→ Task item
Without skipping anything, write out each record below exactly.
Records for the exercise section start
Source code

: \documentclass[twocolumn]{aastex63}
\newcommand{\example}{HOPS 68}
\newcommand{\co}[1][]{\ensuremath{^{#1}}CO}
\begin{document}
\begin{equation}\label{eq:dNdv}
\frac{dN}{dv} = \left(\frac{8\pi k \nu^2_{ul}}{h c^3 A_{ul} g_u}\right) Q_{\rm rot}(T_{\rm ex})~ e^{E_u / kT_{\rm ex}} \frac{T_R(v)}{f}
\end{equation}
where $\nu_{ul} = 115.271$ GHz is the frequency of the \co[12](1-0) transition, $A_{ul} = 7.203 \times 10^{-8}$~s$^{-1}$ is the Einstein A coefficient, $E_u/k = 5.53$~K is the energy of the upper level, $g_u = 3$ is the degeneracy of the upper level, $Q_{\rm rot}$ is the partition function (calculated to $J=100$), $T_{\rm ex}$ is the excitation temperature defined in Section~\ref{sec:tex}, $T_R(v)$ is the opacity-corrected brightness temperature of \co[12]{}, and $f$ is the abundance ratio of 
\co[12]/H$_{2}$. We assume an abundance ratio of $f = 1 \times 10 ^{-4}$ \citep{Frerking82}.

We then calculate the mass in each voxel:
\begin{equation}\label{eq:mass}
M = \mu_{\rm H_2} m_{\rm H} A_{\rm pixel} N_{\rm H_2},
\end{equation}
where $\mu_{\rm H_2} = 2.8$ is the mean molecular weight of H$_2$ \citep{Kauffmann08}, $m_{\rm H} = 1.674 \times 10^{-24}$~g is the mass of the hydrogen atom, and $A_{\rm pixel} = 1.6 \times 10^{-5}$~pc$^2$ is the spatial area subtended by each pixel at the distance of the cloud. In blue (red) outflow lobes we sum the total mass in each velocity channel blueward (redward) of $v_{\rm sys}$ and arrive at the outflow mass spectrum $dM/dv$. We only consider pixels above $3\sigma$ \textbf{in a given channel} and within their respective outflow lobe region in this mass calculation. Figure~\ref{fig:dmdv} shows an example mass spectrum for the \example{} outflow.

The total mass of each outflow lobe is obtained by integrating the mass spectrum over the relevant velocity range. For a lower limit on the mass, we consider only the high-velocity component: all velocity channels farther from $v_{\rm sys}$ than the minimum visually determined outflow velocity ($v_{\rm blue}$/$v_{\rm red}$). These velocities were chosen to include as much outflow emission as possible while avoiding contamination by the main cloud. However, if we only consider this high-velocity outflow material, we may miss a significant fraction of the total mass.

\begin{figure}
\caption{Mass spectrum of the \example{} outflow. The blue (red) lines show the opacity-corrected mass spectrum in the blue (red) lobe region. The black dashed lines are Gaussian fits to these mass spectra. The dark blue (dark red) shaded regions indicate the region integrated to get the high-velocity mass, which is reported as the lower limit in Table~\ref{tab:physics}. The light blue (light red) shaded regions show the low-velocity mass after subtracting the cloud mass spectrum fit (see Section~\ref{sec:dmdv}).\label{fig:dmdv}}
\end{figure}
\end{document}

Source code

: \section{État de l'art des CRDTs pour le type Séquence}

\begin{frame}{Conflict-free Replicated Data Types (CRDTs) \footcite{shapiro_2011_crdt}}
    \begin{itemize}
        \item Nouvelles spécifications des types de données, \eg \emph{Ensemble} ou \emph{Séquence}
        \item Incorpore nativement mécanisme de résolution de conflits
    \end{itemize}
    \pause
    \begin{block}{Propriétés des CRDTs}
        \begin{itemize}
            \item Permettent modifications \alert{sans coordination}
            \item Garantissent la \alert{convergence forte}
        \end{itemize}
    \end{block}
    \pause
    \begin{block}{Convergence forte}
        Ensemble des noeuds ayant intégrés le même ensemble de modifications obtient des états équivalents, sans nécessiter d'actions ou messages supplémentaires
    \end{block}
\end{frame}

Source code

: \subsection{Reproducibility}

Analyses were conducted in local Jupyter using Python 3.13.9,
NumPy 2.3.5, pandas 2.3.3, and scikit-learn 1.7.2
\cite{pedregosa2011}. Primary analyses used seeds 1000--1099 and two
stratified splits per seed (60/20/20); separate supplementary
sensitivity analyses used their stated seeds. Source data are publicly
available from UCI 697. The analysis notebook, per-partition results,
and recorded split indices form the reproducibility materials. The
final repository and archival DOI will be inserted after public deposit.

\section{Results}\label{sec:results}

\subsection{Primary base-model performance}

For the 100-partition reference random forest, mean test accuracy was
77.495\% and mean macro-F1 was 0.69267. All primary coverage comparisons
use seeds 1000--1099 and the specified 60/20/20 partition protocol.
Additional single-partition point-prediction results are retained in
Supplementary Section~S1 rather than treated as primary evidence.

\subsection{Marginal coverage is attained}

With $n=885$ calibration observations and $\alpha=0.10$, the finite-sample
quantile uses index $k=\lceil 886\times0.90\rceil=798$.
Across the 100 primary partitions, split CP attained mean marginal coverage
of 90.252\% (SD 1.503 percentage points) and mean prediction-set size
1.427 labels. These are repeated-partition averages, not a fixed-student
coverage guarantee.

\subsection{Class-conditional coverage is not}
Records for the exercise section end
→ Solution for this task
Source code

: \documentclass[twocolumn]{aastex63}
\newcommand{\example}{HOPS 68}
\newcommand{\co}[1][]{\ensuremath{^{#1}}CO}
\begin{document}
\begin{equation}\label{eq:dNdv}
\frac{dN}{dv} = \left(\frac{8\pi k \nu^2_{ul}}{h c^3 A_{ul} g_u}\right) Q_{\rm rot}(T_{\rm ex})~ e^{E_u / kT_{\rm ex}} \frac{T_R(v)}{f}
\end{equation}
where $\nu_{ul} = 115.271$ GHz is the frequency of the \co[12](1-0) transition, $A_{ul} = 7.203 \times 10^{-8}$~s$^{-1}$ is the Einstein A coefficient, $E_u/k = 5.53$~K is the energy of the upper level, $g_u = 3$ is the degeneracy of the upper level, $Q_{\rm rot}$ is the partition function (calculated to $J=100$), $T_{\rm ex}$ is the excitation temperature defined in Section~\ref{sec:tex}, $T_R(v)$ is the opacity-corrected brightness temperature of \co[12]{}, and $f$ is the abundance ratio of 
\co[12]/H$_{2}$. We assume an abundance ratio of $f = 1 \times 10 ^{-4}$ \citep{Frerking82}.

We then calculate the mass in each voxel:
\begin{equation}\label{eq:mass}
M = \mu_{\rm H_2} m_{\rm H} A_{\rm pixel} N_{\rm H_2},
\end{equation}
where $\mu_{\rm H_2} = 2.8$ is the mean molecular weight of H$_2$ \citep{Kauffmann08}, $m_{\rm H} = 1.674 \times 10^{-24}$~g is the mass of the hydrogen atom, and $A_{\rm pixel} = 1.6 \times 10^{-5}$~pc$^2$ is the spatial area subtended by each pixel at the distance of the cloud. In blue (red) outflow lobes we sum the total mass in each velocity channel blueward (redward) of $v_{\rm sys}$ and arrive at the outflow mass spectrum $dM/dv$. We only consider pixels above $3\sigma$ \textbf{in a given channel} and within their respective outflow lobe region in this mass calculation. Figure~\ref{fig:dmdv} shows an example mass spectrum for the \example{} outflow.

The total mass of each outflow lobe is obtained by integrating the mass spectrum over the relevant velocity range. For a lower limit on the mass, we consider only the high-velocity component: all velocity channels farther from $v_{\rm sys}$ than the minimum visually determined outflow velocity ($v_{\rm blue}$/$v_{\rm red}$). These velocities were chosen to include as much outflow emission as possible while avoiding contamination by the main cloud. However, if we only consider this high-velocity outflow material, we may miss a significant fraction of the total mass.

\begin{figure}
\caption{Mass spectrum of the \example{} outflow. The blue (red) lines show the opacity-corrected mass spectrum in the blue (red) lobe region. The black dashed lines are Gaussian fits to these mass spectra. The dark blue (dark red) shaded regions indicate the region integrated to get the high-velocity mass, which is reported as the lower limit in Table~\ref{tab:physics}. The light blue (light red) shaded regions show the low-velocity mass after subtracting the cloud mass spectrum fit (see Section~\ref{sec:dmdv}).\label{fig:dmdv}}
\end{figure}
\end{document}

Source code

: \section{État de l'art des CRDTs pour le type Séquence}

\begin{frame}{Conflict-free Replicated Data Types (CRDTs) \footcite{shapiro_2011_crdt}}
    \begin{itemize}
        \item Nouvelles spécifications des types de données, \eg \emph{Ensemble} ou \emph{Séquence}
        \item Incorpore nativement mécanisme de résolution de conflits
    \end{itemize}
    \pause
    \begin{block}{Propriétés des CRDTs}
        \begin{itemize}
            \item Permettent modifications \alert{sans coordination}
            \item Garantissent la \alert{convergence forte}
        \end{itemize}
    \end{block}
    \pause
    \begin{block}{Convergence forte}
        Ensemble des noeuds ayant intégrés le même ensemble de modifications obtient des états équivalents, sans nécessiter d'actions ou messages supplémentaires
    \end{block}
\end{frame}

Source code

: \subsection{Reproducibility}

Analyses were conducted in local Jupyter using Python 3.13.9,
NumPy 2.3.5, pandas 2.3.3, and scikit-learn 1.7.2
\cite{pedregosa2011}. Primary analyses used seeds 1000--1099 and two
stratified splits per seed (60/20/20); separate supplementary
sensitivity analyses used their stated seeds. Source data are publicly
available from UCI 697. The analysis notebook, per-partition results,
and recorded split indices form the reproducibility materials. The
final repository and archival DOI will be inserted after public deposit.

\section{Results}\label{sec:results}

\subsection{Primary base-model performance}

For the 100-partition reference random forest, mean test accuracy was
77.495\% and mean macro-F1 was 0.69267. All primary coverage comparisons
use seeds 1000--1099 and the specified 60/20/20 partition protocol.
Additional single-partition point-prediction results are retained in
Supplementary Section~S1 rather than treated as primary evidence.

\subsection{Marginal coverage is attained}

With $n=885$ calibration observations and $\alpha=0.10$, the finite-sample
quantile uses index $k=\lceil 886\times0.90\rceil=798$.
Across the 100 primary partitions, split CP attained mean marginal coverage
of 90.252\% (SD 1.503 percentage points) and mean prediction-set size
1.427 labels. These are repeated-partition averages, not a fixed-student
coverage guarantee.

\subsection{Class-conditional coverage is not}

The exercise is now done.